This has been on my mind for some time, and I'd actually previously written up something to post here, but I dropped it until the discussion on the following question:
What is Tolkien trying to say in this letter?
Basically, it seems to be SF&F SE policy to close questions as a duplicate if they are anything alike, regardless of whether or not they are a duplicate, or if an answer on another question even touches on the answer to the new question, even if the actual questions are totally unrelated. @JasonBaker mentioned that this is official policy, though I was not able to find anything specific on Meta, then or now.
To be clear, I have nothing against marking questions that are actually duplicates as duplicates. But what I see over and over is marking any question, even if only tangentially related, as a duplicate of another if one answer even slightly maybe touches in passing information that might be an answer to a new question.
I don't see any benefits to this policy. And actually, to SO blog covers some of this topic pretty well.

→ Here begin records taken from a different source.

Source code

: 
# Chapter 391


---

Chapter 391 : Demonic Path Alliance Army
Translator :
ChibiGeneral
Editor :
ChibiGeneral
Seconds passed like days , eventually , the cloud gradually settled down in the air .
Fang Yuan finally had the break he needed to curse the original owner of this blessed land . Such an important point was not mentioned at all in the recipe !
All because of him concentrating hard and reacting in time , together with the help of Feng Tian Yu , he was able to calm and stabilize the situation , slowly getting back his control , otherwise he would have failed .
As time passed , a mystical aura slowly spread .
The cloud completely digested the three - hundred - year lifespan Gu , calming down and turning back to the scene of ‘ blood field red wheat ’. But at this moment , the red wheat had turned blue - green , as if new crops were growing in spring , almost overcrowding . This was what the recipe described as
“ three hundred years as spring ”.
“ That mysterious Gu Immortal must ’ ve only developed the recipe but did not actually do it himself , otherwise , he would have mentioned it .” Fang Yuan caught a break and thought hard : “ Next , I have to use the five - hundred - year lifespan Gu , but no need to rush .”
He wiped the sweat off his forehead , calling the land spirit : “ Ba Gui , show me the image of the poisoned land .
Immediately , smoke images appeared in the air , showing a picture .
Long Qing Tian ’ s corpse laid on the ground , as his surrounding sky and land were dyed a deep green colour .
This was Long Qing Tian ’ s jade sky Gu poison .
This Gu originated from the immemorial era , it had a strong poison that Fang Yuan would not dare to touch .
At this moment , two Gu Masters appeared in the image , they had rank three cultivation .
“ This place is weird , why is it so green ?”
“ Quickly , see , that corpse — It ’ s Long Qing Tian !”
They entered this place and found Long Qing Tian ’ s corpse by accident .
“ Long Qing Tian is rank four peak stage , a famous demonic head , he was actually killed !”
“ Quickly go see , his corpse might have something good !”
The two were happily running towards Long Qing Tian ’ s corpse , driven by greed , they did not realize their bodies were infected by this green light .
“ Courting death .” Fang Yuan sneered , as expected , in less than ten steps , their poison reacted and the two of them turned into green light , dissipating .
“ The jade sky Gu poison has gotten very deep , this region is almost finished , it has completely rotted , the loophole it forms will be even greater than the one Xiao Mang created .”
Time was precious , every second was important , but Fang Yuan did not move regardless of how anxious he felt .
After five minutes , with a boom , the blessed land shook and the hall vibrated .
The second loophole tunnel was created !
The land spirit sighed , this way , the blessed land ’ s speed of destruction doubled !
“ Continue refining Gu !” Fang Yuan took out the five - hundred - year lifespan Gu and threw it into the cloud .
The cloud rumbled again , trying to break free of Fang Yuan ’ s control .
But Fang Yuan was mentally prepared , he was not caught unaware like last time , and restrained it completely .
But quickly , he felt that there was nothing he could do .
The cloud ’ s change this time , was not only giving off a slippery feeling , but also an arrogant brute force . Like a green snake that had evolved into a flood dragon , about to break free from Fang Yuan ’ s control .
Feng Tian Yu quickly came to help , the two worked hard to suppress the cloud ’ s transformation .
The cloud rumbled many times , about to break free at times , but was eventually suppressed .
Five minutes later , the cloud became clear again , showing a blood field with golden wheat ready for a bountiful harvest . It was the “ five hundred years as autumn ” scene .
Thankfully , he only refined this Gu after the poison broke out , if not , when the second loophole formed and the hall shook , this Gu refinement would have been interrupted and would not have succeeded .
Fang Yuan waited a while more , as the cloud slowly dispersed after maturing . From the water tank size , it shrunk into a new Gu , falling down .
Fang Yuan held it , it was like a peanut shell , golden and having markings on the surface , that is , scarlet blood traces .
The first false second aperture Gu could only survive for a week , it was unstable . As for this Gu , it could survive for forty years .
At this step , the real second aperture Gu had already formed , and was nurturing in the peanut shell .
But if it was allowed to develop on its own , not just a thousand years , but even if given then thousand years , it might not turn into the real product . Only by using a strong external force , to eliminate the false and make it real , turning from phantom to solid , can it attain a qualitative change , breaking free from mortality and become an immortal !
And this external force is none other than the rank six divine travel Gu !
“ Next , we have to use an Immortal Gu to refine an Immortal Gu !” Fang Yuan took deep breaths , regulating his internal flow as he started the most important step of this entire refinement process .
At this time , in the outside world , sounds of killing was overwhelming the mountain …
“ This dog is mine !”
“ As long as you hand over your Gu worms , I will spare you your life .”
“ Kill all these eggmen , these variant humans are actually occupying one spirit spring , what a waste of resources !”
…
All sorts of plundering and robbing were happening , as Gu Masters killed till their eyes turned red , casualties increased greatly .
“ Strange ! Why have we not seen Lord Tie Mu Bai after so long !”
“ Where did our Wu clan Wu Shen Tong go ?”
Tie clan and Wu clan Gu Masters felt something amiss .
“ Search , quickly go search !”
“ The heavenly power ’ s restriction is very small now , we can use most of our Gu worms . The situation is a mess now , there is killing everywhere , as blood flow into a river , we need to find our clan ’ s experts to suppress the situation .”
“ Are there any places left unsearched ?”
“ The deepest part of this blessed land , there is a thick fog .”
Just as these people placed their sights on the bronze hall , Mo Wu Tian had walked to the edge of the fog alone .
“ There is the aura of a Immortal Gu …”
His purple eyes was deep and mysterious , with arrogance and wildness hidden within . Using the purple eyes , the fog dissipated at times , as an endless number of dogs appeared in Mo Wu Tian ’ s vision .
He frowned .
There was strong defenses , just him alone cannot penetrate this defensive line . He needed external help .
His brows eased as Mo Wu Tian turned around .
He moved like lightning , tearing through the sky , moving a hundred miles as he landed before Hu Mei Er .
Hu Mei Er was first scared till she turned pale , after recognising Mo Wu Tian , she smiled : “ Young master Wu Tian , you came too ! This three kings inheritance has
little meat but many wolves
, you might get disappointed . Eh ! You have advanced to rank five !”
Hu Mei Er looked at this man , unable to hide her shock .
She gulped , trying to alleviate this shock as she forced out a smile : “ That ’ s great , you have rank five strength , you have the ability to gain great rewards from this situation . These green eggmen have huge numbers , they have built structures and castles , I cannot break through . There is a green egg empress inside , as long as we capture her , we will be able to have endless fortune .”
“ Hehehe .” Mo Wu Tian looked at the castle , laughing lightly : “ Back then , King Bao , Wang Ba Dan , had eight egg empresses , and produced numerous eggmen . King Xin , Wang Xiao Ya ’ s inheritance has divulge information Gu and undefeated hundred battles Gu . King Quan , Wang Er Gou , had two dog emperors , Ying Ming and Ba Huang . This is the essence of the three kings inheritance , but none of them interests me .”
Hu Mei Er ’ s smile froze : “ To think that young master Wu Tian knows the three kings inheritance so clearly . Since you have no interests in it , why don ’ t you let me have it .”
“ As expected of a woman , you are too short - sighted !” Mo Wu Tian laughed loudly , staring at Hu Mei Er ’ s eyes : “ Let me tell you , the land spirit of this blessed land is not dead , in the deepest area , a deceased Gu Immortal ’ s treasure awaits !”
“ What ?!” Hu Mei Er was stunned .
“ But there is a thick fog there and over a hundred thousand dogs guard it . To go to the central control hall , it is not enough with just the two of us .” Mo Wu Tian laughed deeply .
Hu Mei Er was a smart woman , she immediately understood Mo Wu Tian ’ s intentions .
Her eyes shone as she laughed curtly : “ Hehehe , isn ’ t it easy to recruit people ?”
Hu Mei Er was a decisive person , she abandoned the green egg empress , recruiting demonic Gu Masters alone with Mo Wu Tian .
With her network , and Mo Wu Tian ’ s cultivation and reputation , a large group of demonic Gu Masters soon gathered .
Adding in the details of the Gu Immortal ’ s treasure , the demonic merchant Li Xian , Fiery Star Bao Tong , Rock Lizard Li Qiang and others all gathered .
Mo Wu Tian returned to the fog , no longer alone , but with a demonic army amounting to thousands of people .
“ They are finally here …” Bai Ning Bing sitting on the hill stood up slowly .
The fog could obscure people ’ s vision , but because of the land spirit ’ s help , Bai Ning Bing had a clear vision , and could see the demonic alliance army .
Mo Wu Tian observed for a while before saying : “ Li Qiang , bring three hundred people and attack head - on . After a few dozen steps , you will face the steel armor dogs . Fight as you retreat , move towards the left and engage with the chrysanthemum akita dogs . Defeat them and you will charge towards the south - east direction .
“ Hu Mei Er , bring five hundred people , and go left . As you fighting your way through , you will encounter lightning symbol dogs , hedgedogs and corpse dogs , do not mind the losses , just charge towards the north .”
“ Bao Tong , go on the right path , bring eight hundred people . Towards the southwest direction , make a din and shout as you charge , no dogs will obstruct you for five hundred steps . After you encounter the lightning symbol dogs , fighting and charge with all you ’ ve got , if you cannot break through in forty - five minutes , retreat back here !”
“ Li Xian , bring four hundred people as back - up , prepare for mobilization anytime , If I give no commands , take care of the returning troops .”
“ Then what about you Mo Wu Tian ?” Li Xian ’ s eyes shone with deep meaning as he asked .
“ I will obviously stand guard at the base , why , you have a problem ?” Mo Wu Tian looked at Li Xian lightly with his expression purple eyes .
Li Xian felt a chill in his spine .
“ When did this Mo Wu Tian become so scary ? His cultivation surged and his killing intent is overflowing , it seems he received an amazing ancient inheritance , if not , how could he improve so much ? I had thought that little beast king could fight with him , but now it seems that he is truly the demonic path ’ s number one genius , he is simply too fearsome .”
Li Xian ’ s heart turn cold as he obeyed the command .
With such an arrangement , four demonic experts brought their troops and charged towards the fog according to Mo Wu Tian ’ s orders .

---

...but this issue is a little different. We're expecting users who ask a question parse out potentially unrelated questions and scroll through answers possibly consisting of mostly unrelated content that may somewhere touch on the answer to their question, rather than receiving an answer that is tailored to, and directly addresses their question. Why? The upsides seem legion: searching for answers to questions is easier, users get direct answers to their distinct questions that touch on any subtleties rightfully missing from answers to other questions, and we can still mark questions as related if they contain potentially valuable information. I've found this to be especially egregious when those voting to close aren't intimately familiar with the source material.
What are the downsides to being less aggressive about marking questions as duplicates? Why don't we move forward to at least stop marking distinct questions as duplicate? (As opposed to the current policy where distinct questions with similar answers even if those answers are not the accepted answer can be marked duplicate.)